This concept was applied by others for the control of storage systems with the capability of providing kinetic energy to the grid [114] or for hybrid solar power plants [83]. In [115,116], the same concept was named virtual synchronous generator (VSG) and was applied to a distributed generator with storage. Its main goal is to improve electromechanical damping. The PLL, together with the state-of-charge signals, is fed into the VSG control. The latter implements a linearized form of the electromechanical equations that are used to generate virtual inertia. The VSG control modulates the phase angle of the inverter control, i.e., its active power output. The presented simulation results look promising. Similar observations were also obtained from the laboratory experiments with real hardware. Further research by Miura and his team demonstrated an interesting approach by upgrading the VSG control with an alternating moment of inertia [117]. As the frequency tends to converge to the nominal value, the moment of inertia is decreased to speed up the recovery. When the frequency diverges from the nominal value, the moment of inertia is increased to limit the frequency excursion. In [118], the alternating moment of inertia was successfully demonstrated in a power system with multiple VSGs. Similar to the alternating moment of inertia, an alternating (adaptive) damping coefficient was proposed in [119]. The authors of [120] posited an alternative VSG control based on a state-space model using pole placement technique, which eliminates the need for PLL measurement. The results showed that this model provides the same damping characteristics as [116]. VSGs, being similar to actual synchronous machines, have an intrinsic oscillatory mode. Fixed-parameter damping methods using state feedback control were developed in [121] to damp the intrinsic mode. Four of the major VSG control schemes were incorporated in a unified modeling framework that can be used to study the inverter-based generation in different settings: grid-connected mode, islanded single inverter mode and islanded multi inverter mode [122]. A modification of the traditional VSG to improve the converter control under unbalanced voltage conditions was presented in [123].
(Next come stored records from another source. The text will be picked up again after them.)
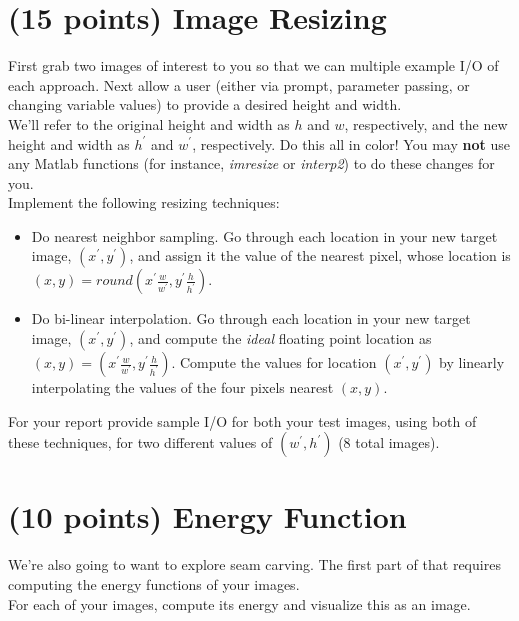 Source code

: \documentclass[12pt]{article}
\begin{document}
\newpage
\section{(15 points) Image Resizing}
First grab two images of interest to you so that we can multiple example I/O of each approach.   Next allow a user (either via prompt, parameter passing, or changing variable values) to provide a desired height and width.\\ 

\noindent
We'll refer to the original height and width as $h$ and $w$, respectively, and the new height and width as $h^{\prime}$ and $w^{\prime}$, respectively.  Do this all in color!  You may \textbf{not} use any Matlab functions (for instance, \emph{imresize} or \emph{interp2}) to do these changes for you.\\   

\noindent
Implement the following resizing techniques:
\begin{itemize}
\item Do nearest neighbor sampling.   Go through each location in your new target image, $(x^{\prime}, y^{\prime})$, and assign it the value of the nearest pixel, whose location is $(x, y) = round(x^{\prime} \frac{w}{w^{\prime}}, y^{\prime} \frac{h}{h^{\prime}})$.
\item Do bi-linear interpolation.   Go through each location in your new target image, $(x^{\prime}, y^{\prime})$, and compute the \emph{ideal} floating point location as $(x, y) =(x^{\prime} \frac{w}{w^{\prime}}, y^{\prime} \frac{h}{h^{\prime}})$.  Compute the values for location $(x^{\prime}, y^{\prime})$ by linearly interpolating the values of the four pixels nearest $(x,y)$.
\end{itemize}

\noindent
For your report provide sample I/O for both your test images, using both of these techniques, for two different values of $(w^{\prime}, h^{\prime})$ (8 total images).
\newpage

\section{(10 points) Energy Function}
We're also going to want to explore seam carving.  The first part of that requires computing the energy functions of your images.\\

\noindent
For each of your images, compute its energy and visualize this as an image.\\
\end{document}
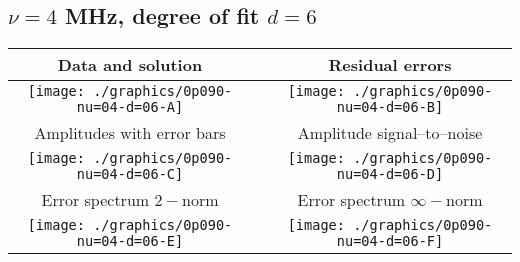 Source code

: 

% 

\clearpage{}
\break{}

\subsection{$\nu = 4$ MHz, degree of fit $d = 6$}

\begin{table}[h]
    \begin{center}
        \begin{tabular}{ccc}
            Data and solution & \quad & Residual errors \\\hline
            \texttt{[image: ./graphics/0p090-nu=04-d=06-A]} &&
            \texttt{[image: ./graphics/0p090-nu=04-d=06-B]} \\[15pt]
            Amplitudes with error bars && Amplitude signal--to--noise \\\hline
            \texttt{[image: ./graphics/0p090-nu=04-d=06-C]} &&
            \texttt{[image: ./graphics/0p090-nu=04-d=06-D]} \\[15pt]
            Error spectrum $2-$norm && Error spectrum $\infty-$norm \\\hline
            \texttt{[image: ./graphics/0p090-nu=04-d=06-E]} &&
            \texttt{[image: ./graphics/0p090-nu=04-d=06-F]} \\[15pt]
        \end{tabular}
    \end{center}
\label{fig:elev=90, nu=4}
\end{table}



\endinput
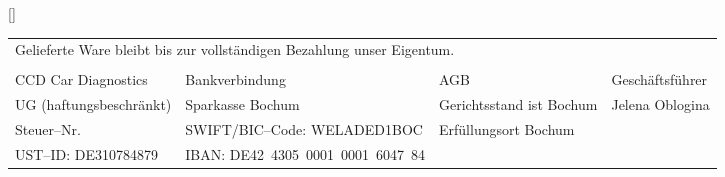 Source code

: []{%
\scriptsize{
\begin{tabularx}{\textwidth}{llll}
\multicolumn{4}{l}{\normalsize{Gelieferte Ware bleibt bis zur vollständigen Bezahlung unser Eigentum.}}\\
\multicolumn{4}{l}{ }\\
CCD Car Diagnostics &Bankverbindung&AGB&Geschäftsführer\\
UG (haftungsbeschränkt)&Sparkasse Bochum&Gerichtsstand ist Bochum&Jelena Oblogina\\
Steuer--Nr.&SWIFT/BIC--Code: WELADED1BOC&Erfüllungsort Bochum& \\
UST--ID: DE310784879 &IBAN: DE42\, 4305\, 0001\, 0001\, 6047\, 84& & \\
\end{tabularx}
}
}
\ifdefined\firma
\newcommand{\empfaenger}{\small{
\name \\
\strasse \\
\ort \\
\smallskip
\textbf{Lieferadresse:}\\
\textbf{\firma}\\
\firmastrasse \\
\firmaort \\
\medskip
GERMANY
}
}
\else
 \newcommand{\empfaenger}{\small{
name\\
strasse\\
ort\\
GERMANY
}
}
\fi

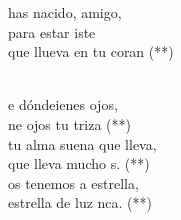 \begin{cancion}%
	\begin{chorus}%
	has nacido, amigo,\\
	para estar iste\\
	que llueva en tu coran (**)\\
	\end{chorus}%
	\jump\\
	e dóndeienes ojos,\\
	ne ojos tu triza (**)\\
\jump
	tu alma suena  que lleva,\\
	que lleva mucho s. (**)\\
\jump
	os tenemos a estrella,\\
	 estrella de luz nca. (**)\\
\end{cancion}%
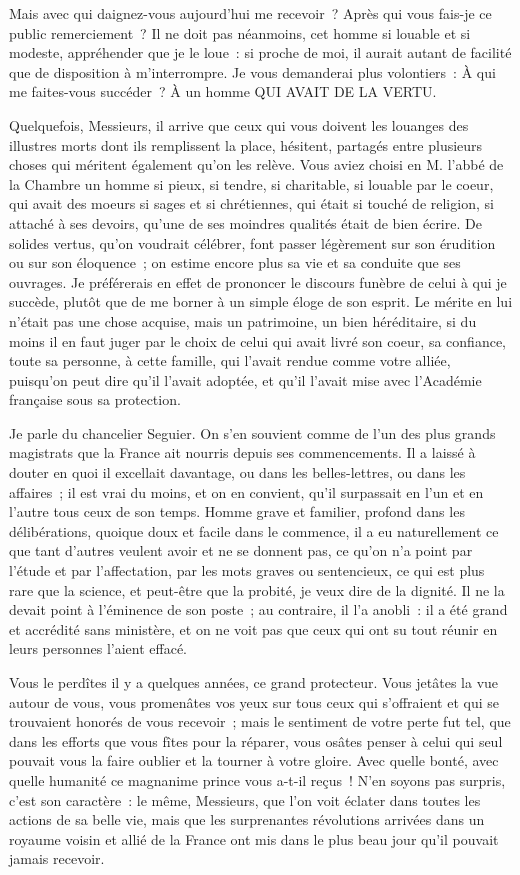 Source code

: \documentclass[french,twoside]{book} %
\begin{document}
Mais avec qui daignez-vous aujourd’hui me recevoir ? Après qui vous fais-je ce public remerciement ? Il ne doit pas néanmoins, cet homme si louable et si modeste, appréhender que je le loue : si proche de moi, il aurait autant de facilité que de disposition à m’interrompre. Je vous demanderai plus volontiers : À qui me faites-vous succéder ? À un homme QUI AVAIT DE LA VERTU.\par
Quelquefois, Messieurs, il arrive que ceux qui vous doivent les louanges des illustres morts dont ils remplissent la place, hésitent, partagés entre plusieurs choses qui méritent également qu’on les relève. Vous aviez choisi en M. l’abbé de la Chambre un homme si pieux, si tendre, si charitable, si louable par le coeur, qui avait des moeurs si sages et si chrétiennes, qui était si touché de religion, si attaché à ses devoirs, qu’une de ses moindres qualités était de bien écrire. De solides vertus, qu’on voudrait célébrer, font passer légèrement sur son érudition ou sur son éloquence ; on estime encore plus sa vie et sa conduite que ses ouvrages. Je préférerais en effet de prononcer le discours funèbre de celui à qui je succède, plutôt que de me borner à un simple éloge de son esprit. Le mérite en lui n’était pas une chose acquise, mais un patrimoine, un bien héréditaire, si du moins il en faut juger par le choix de celui qui avait livré son coeur, sa confiance, toute sa personne, à cette famille, qui l’avait rendue comme votre alliée, puisqu’on peut dire qu’il l’avait adoptée, et qu’il l’avait mise avec l’Académie française sous sa protection.\par
Je parle du chancelier Seguier. On s’en souvient comme de l’un des plus grands magistrats que la France ait nourris depuis ses commencements. Il a laissé à douter en quoi il excellait davantage, ou dans les belles-lettres, ou dans les affaires ; il est vrai du moins, et on en convient, qu’il surpassait en l’un et en l’autre tous ceux de son temps. Homme grave et familier, profond dans les délibérations, quoique doux et facile dans le commence, il a eu naturellement ce que tant d’autres veulent avoir et ne se donnent pas, ce qu’on n’a point par l’étude et par l’affectation, par les mots graves ou sentencieux, ce qui est plus rare que la science, et peut-être que la probité, je veux dire de la dignité. Il ne la devait point à l’éminence de son poste ; au contraire, il l’a anobli : il a été grand et accrédité sans ministère, et on ne voit pas que ceux qui ont su tout réunir en leurs personnes l’aient effacé.\par
Vous le perdîtes il y a quelques années, ce grand protecteur. Vous jetâtes la vue autour de vous, vous promenâtes vos yeux sur tous ceux qui s’offraient et qui se trouvaient honorés de vous recevoir ; mais le sentiment de votre perte fut tel, que dans les efforts que vous fîtes pour la réparer, vous osâtes penser à celui qui seul pouvait vous la faire oublier et la tourner à votre gloire. Avec quelle bonté, avec quelle humanité ce magnanime prince vous a-t-il reçus ! N'en soyons pas surpris, c’est son caractère : le même, Messieurs, que l’on voit éclater dans toutes les actions de sa belle vie, mais que les surprenantes révolutions arrivées dans un royaume voisin et allié de la France ont mis dans le plus beau jour qu’il pouvait jamais recevoir.\par
\end{document}
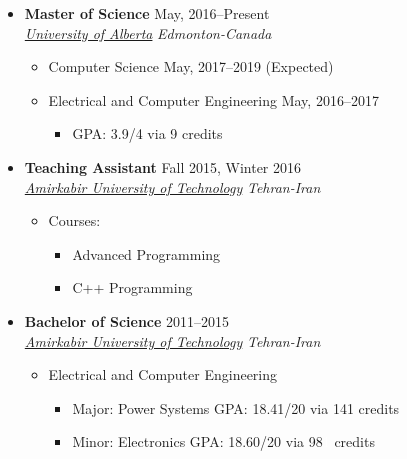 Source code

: \documentclass[10pt,a4paper,sans]{moderncv} %
\begin{document}
\begin{itemize}
	\item \textbf{Master of Science} \hfill May, 2016--Present \\ 
	\href{https://ualberta.ca/}{ \emph{University of Alberta}} \hfill \emph{Edmonton-Canada}
	\begin{itemize}
		\item Computer Science \hspace{10 pt}  \hspace{10 pt}  \hfill  May, 2017–2019 (Expected)
		\item Electrical and Computer Engineering \hspace{10 pt}  \hspace{10 pt}  \hfill  May, 2016–2017 
		\begin{itemize}
			\item GPA: 3.9/4 via 9 credits \\
		\end{itemize}
	\end{itemize}

	\item \textbf{Teaching Assistant} \hfill Fall 2015, Winter 2016\\
	\href{http://aut.ac.ir/aut/}{ \emph{Amirkabir University of Technology}} \hfill \emph{Tehran-Iran}
	\begin{itemize}
	\item Courses:
		\begin{itemize}
			\item Advanced Programming 
			\item C++ Programming \\
		\end{itemize}
	\end{itemize}
	
	
	\item \textbf{Bachelor of Science} \hfill 2011--2015 \\
	\href{http://aut.ac.ir/aut/}{ \emph{Amirkabir University of Technology}} \hfill \emph{Tehran-Iran}

	\begin{itemize}
		\item Electrical and Computer Engineering
		\begin{itemize}		
		\item Major: Power Systems \hspace{10 pt} \hfill GPA: 18.41/20 via 141 credits
		\item Minor: Electronics \hspace{36 pt}  \hfill GPA: 18.60/20 via 98\textcolor{white}{1} credits \\
		\end{itemize}
	\end{itemize}

\end{itemize}
\end{document}
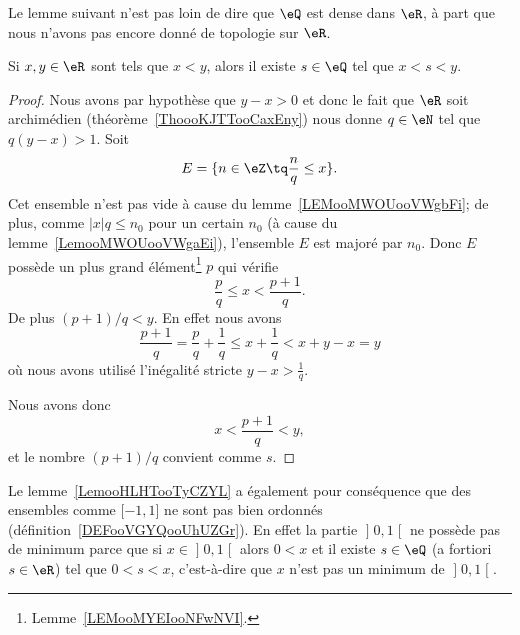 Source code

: Le lemme suivant n'est pas loin de dire que \( \eQ\) est dense dans \( \eR\), à part que nous n'avons pas encore donné de topologie sur \( \eR\).
\begin{lemma}       \label{LemooHLHTooTyCZYL}
    Si \( x,y\in \eR\) sont tels que \( x<y\), alors il existe \( s\in \eQ\) tel que \( x<s<y\).
\end{lemma}

\begin{proof}
    Nous avons par hypothèse que \( y-x>0\) et donc le fait que \( \eR\) soit archimédien (théorème~\ref{ThoooKJTTooCaxEny}) nous donne \( q\in \eN\) tel que \( q(y-x)>1\). Soit
    \begin{equation}
        E=\{ n\in \eZ\tq \frac{ n }{ q }\leq x \}.
    \end{equation}
    Cet ensemble n'est pas vide à cause du lemme~\ref{LEMooMWOUooVWgbFi}; de plus, comme \( |x|q \leq n_0\) pour un certain \( n_0 \) (à cause du lemme~\ref{LemooMWOUooVWgaEi}), l'ensemble \( E\) est majoré par \( n_0\). Donc \( E\) possède un plus grand élément\footnote{Lemme~\ref{LEMooMYEIooNFwNVI}.} \( p\) qui vérifie
    \begin{equation}
        \frac{ p }{ q }\leq x<\frac{ p+1 }{ q }.
    \end{equation}
    De plus \( (p+1)/q<y\). En effet nous avons
    \begin{equation}
        \frac{ p+1 }{ q }=\frac{ p }{ q }+\frac{1}{ q }\leq x+\frac{1}{ q }<x+y-x=y
    \end{equation}
    où nous avons utilisé l'inégalité stricte \( y-x>\frac{1}{ q }\).

    Nous avons donc
    \begin{equation}
        x<\frac{ p+1 }{ q }<y,
    \end{equation}
    et le nombre \( (p+1)/q\) convient comme \( s\).
\end{proof}

\begin{remark}      \label{REMooXOIOooHjwMvA}
    Le lemme~\ref{LemooHLHTooTyCZYL} a également pour conséquence que des ensembles comme \( \mathopen[ -1 , 1 \mathclose]\) ne sont pas bien ordonnés (définition~\ref{DEFooVGYQooUhUZGr}). En effet la partie \( \mathopen] 0 , 1 \mathclose[\) ne possède pas de minimum parce que si \( x\in \mathopen] 0 , 1 \mathclose[\) alors \( 0<x\) et il existe \( s\in \eQ\) (a fortiori \( s\in \eR\)) tel que \( 0<s<x\), c'est-à-dire que \( x\) n'est pas un minimum de \( \mathopen] 0 , 1 \mathclose[\).
\end{remark}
The classical implementation of the VSG concept was verified for a bulk power system setting in [124]. The authors called the VSG a synchronous power controller. A more comprehensive study on the sensitivity of the power system stability to the VSG parameters was conducted in [125]. The small-signal model that was developed identified that three oscillation modes exist with poor damping induced by (i) the power control, (ii) the virtual impedance control, and (iii) the LC harmonic filter. High power droop gain or mechanical time constant can excite an unstable subsynchronous oscillation. The value of the virtual resistance can also be a source of instability; low values will induce high-frequency synchronous oscillations (also studied in [126]), while high values will induce subsynchronous ones. The oscillation mode originating from the power control has relatively low damping for inverters connected to low-voltage grids. On the other hand, the LC filter mode dominates for high-voltage connections. Liu et al. also studied the impact of both virtual resistance and inductance in [127]. They concluded that reducing the inductance improves the interarea mode damping. The virtual resistance value depends on the damping strategy. Decreased values may improve the damping through the VSG active power control loop, while increased resistance could be favorable for damping from the VSG voltage control strategy.
The VSG small-signal model was extended in [54] to study the impact of the voltage closed-loop control (VCLC) on the observed oscillation modes. It was found that the VCLC could improve the damping induced by the LC filter, but this may degrade the virtual impedance mode. The VCLC also has a positive impact on the subsynchronous mode when applied to inverters connected to weak grids, such as the low-voltage ones. Another benefit of the VCLC is that it allows the accommodation of higher virtual inertia and droop, thus improving the inverter’s inertial response.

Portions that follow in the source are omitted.